Instructions in Avraham Maimonides' hand to R. Eliyyahu to give them bread for Sabbath. Also: List of contributors (in the judge's hand) and names of recipients of alms. (Information from Mediterranean Society, II, p. 466)
Letter to Joseph al-Talmid from Elijah b. Zekharia. (Information from CUDL)
Letter from Abū Niʿma to Eliyyahu the Judge. Concerning a complaint filed by the daughter of the late Abū l-Maḥāsin. Mentions Bilbays and Muslims. There is one line of faded Arabic script on verso, likely the address. (Information in part from CUDL)
Note/order in the handwriting of Avraham Maimonides. In Judaeo-Arabic. He tells Eliyyahu the Judge to go together with Abū l-Faḍl al-jābī (the collector) and the messenger of the amir to the house of the glassmaker (or 'the house of glass (manufacture?)'), to honor the messenger, and to fulfill the order of the amir by paying the rent of the מכנאס(?). AA. ASE.

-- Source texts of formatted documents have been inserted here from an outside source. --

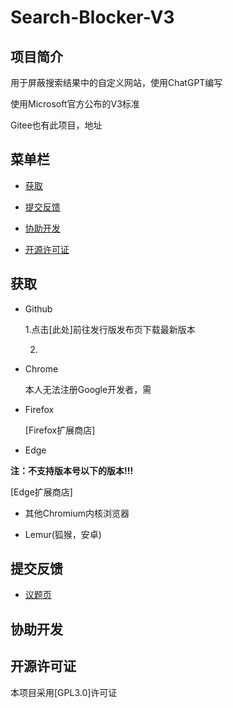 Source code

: # Search-Blocker-V3

## 项目简介

用于屏蔽搜索结果中的自定义网站，使用ChatGPT编写

使用Microsoft官方公布的V3标准

Gitee也有此项目，地址

## 菜单栏

- [获取](#获取)

- [提交反馈](#ti)

- [协助开发](#协助开发)

- [开源许可证](#开源许可证)

## 获取

- Github

  1.点击[此处]前往发行版发布页下载最新版本
  
  2.

- Chrome

  本人无法注册Google开发者，需

- Firefox

  [Firefox扩展商店]

- Edge

<b>注：不支持版本号以下的版本!!!</b>

[Edge扩展商店]

- 其他Chromium内核浏览器

- Lemur(狐猴，安卓)

## 提交反馈

- [议题页](114514)

## 协助开发


## 开源许可证

本项目采用[GPL3.0]许可证
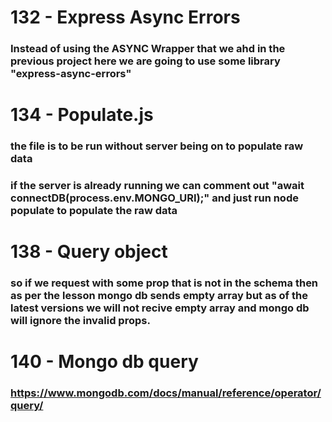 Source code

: # 132 - Express Async Errors

### Instead of using the ASYNC Wrapper that we ahd in the previous project here we are going to use some library "express-async-errors"

#

#

# 134 - Populate.js

### the file is to be run without server being on to populate raw data

### if the server is already running we can comment out "await connectDB(process.env.MONGO_URI);" and just run node populate to populate the raw data

#

#

# 138 - Query object

### so if we request with some prop that is not in the schema then as per the lesson mongo db sends empty array but as of the latest versions we will not recive empty array and mongo db will ignore the invalid props.

#

#

# 140 - Mongo db query

### https://www.mongodb.com/docs/manual/reference/operator/query/
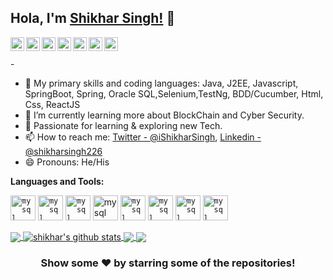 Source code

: ## Hola, I'm [Shikhar Singh!](https://www.linkedin.com/in/shikharsingh226/) 👋
   


<a href="https://twitter.com/iShikharSingh">
  <img align="left" alt="shikhar's Twitter" width="22px" src="https://cdn.jsdelivr.net/npm/simple-icons@v3/icons/twitter.svg" />
</a>
<a href="https://www.linkedin.com/in/shikharsingh226/">
  <img align="left" alt="shikhar's Linkdein" width="22px" src="https://cdn.jsdelivr.net/npm/simple-icons@v3/icons/linkedin.svg" />
</a>
<a href="https://github.com/shikharsingh226">
  <img align="left" alt="shikhar's Github" width="22px" src="https://cdn.jsdelivr.net/npm/simple-icons@v3/icons/github.svg" />
</a>
<a href="https://t.me/shikharsingh226">
  <img align="left" alt="shikhar's Telegram" width="22px" src="https://cdn.jsdelivr.net/npm/simple-icons@v3/icons/telegram.svg" />
</a>
<a href="https://instagram.com/">
  <img align="left" alt="shikhar's Instagram" width="22px" src="https://cdn.jsdelivr.net/npm/simple-icons@v3/icons/instagram.svg" />
</a>
<a href="https://www.facebook.com/">
  <img align="left" alt="shikhar's Facebook" width="22px" src="https://cdn.jsdelivr.net/npm/simple-icons@v3/icons/facebook.svg" />
</a>
<a href="https://www.youtube.com/">
  <img align="left" alt="shikhar's Youtube" width="22px" src="https://cdn.jsdelivr.net/npm/simple-icons@v3/icons/youtube.svg" />
</a>

<br/>
<br/>
 -
 
 - 🔭 My primary skills and coding languages: Java, J2EE, Javascript, SpringBoot, Spring, Oracle SQL,Selenium,TestNg, BDD/Cucumber, Html, Css, ReactJS
- 🌱  I’m currently learning more about BlockChain and Cyber Security.
- 👯  Passionate for learning & exploring new Tech. 
- 📫 How to reach me: [Twitter - @iShikharSingh](https://twitter.com/iShikharSingh), [Linkedin - @shikharsingh226](https://www.linkedin.com/in/shikharsingh226/)
- 😄 Pronouns: He/His

**Languages and Tools:**  

<code><img src="https://icon2.cleanpng.com/20180720/bv/kisspng-javascript-logo-html-clip-art-javascript-logo-5b5188b13c2314.0304322315320700652463.jpg" alt="mysql" width="40" height="40"/></code>
<code><img src="https://www.pcsglobal.in/wp-content/uploads/2020/01/j2ee-logo.png" alt="mysql" width="40" height="40"/></code>
<code><img src="http://springframework.guru/wp-content/uploads/2015/02/spring-framework-project-logo.png" alt="mysql" width="40" height="40"/></code>
<img src="https://i.pinimg.com/originals/50/f1/58/50f1582a95bdac10f1c3fa295c8b947b.png" alt="mysql" width="40" height="40"/>
<code><img src="https://banner2.cleanpng.com/20181122/krs/kisspng-java-programming-language-selenium-computer-softwa-july-2-16-halab-4-dev-5bf78387a7bb41.028192901542947719687.jpg" alt="mysql" width="40" height="40"/></code>
<code><img src="https://images.g2crowd.com/uploads/product/image/large_detail/large_detail_1e0d62f445e6448af1e125f5702c8227/reactjs-development-services.png" alt="mysql" width="40" height="40"/></code>
<code><img src="https://upload.wikimedia.org/wikipedia/commons/thumb/c/cf/Angular_full_color_logo.svg/1200px-Angular_full_color_logo.svg.png" alt="mysql" width="40" height="40"/></code>
<code><img src="https://media-exp1.licdn.com/dms/image/C560BAQGC029P7UbAMQ/company-logo_200_200/0/1562088387077?e=2159024400&v=beta&t=lEY4Obku1xJ3BB_BpN3Np9ILy8_zaB1_yjsfH9A57qs" alt="mysql" width="40" height="40"/></code>

  
<a href="https://github.com/iampawan">
  <img align="center" src="https://github-readme-stats.vercel.app/api/top-langs/?username=shikharsingh226&theme=light&hide_langs_below=1" />
</a>
<a href="https://github.com/iampawan">
 <img align="center" src="https://github-readme-stats.vercel.app/api?username=shikharsingh226&show_icons=true&theme=light&line_height=27" alt="shikhar's github stats"/>
</a>
<a href="https://github.com/ShikharSingh226/Beans-and-Dependency-Injection-In-Spring">
  <img align="center" src="https://github-readme-stats.vercel.app/api/pin/?username=shikharsingh226&repo=Beans-and-Dependency-Injection-In-Spring" />

</a>
<a href="https://github.com/ShikharSingh226/SpingBootDataRestAPI">
 <img align="center" src="https://github-readme-stats.vercel.app/api/pin/?username=shikharsingh226&repo=SpingBootDataRestAPI" />
</a>

<div align="center">

### Show some ❤️ by starring some of the repositories!

</div>
<!---
ShikharSingh226/ShikharSingh226 is a ✨ special ✨ repository because its `README.md` (this file) appears on your GitHub profile.
You can click the Preview link to take a look at your changes.
--->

Most of the page contains series of poems. On one page there is a short note addressed to Eliyyahu the Judge from an in-law of his. "In which I inform Rabbi Eliyya: If I were to describe the severity of my illness and my pain, you would say, 'How can this one walk on the earth?!'" The sender goes on to complain about the difficult circumstances in which he sent this poetry (so maybe he is the author of the poetry on the other three pages). Greetings to Eliyyahu's wife (called Umm al-Rayyis Abū Zikrī), her daughter, her son, and her siblings.